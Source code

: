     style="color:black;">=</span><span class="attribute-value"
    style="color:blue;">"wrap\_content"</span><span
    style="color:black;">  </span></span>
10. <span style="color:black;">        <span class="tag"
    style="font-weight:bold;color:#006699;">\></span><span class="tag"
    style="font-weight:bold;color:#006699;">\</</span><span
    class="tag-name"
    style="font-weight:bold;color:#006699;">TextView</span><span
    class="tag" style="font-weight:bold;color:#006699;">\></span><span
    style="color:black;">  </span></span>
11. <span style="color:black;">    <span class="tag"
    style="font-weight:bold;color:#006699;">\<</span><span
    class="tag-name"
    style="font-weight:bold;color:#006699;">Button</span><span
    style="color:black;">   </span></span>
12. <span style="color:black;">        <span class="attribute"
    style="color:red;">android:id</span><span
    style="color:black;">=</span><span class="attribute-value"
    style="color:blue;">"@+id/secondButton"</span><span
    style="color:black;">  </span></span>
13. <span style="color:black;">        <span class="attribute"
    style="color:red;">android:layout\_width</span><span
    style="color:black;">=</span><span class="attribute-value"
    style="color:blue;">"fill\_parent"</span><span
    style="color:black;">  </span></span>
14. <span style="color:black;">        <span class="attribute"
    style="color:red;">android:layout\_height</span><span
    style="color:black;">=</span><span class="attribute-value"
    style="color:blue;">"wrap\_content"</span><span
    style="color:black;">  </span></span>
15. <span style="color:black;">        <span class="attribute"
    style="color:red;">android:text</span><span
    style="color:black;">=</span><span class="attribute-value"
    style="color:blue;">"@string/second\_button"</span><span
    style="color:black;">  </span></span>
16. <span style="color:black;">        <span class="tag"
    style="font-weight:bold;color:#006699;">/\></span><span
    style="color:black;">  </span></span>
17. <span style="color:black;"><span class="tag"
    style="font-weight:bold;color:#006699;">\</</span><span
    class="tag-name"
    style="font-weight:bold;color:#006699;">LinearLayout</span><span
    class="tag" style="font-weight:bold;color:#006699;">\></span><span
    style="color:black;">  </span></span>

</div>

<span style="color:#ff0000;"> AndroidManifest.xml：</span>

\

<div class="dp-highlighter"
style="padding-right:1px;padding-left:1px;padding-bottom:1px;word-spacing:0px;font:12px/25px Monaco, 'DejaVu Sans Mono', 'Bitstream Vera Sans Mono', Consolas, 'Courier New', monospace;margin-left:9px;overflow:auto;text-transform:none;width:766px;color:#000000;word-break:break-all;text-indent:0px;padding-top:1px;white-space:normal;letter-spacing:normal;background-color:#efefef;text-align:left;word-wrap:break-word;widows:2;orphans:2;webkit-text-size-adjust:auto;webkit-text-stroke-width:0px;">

━━━━

### PROBLEM REQUIREMENTS:
Throughout the material above, report each line holding the word "blue".

### TASK SOLUTION:
    style="color:blue;">"wrap\_content"</span><span
    style="color:blue;">"@+id/secondButton"</span><span
    style="color:blue;">"fill\_parent"</span><span
    style="color:blue;">"wrap\_content"</span><span
    style="color:blue;">"@string/second\_button"</span><span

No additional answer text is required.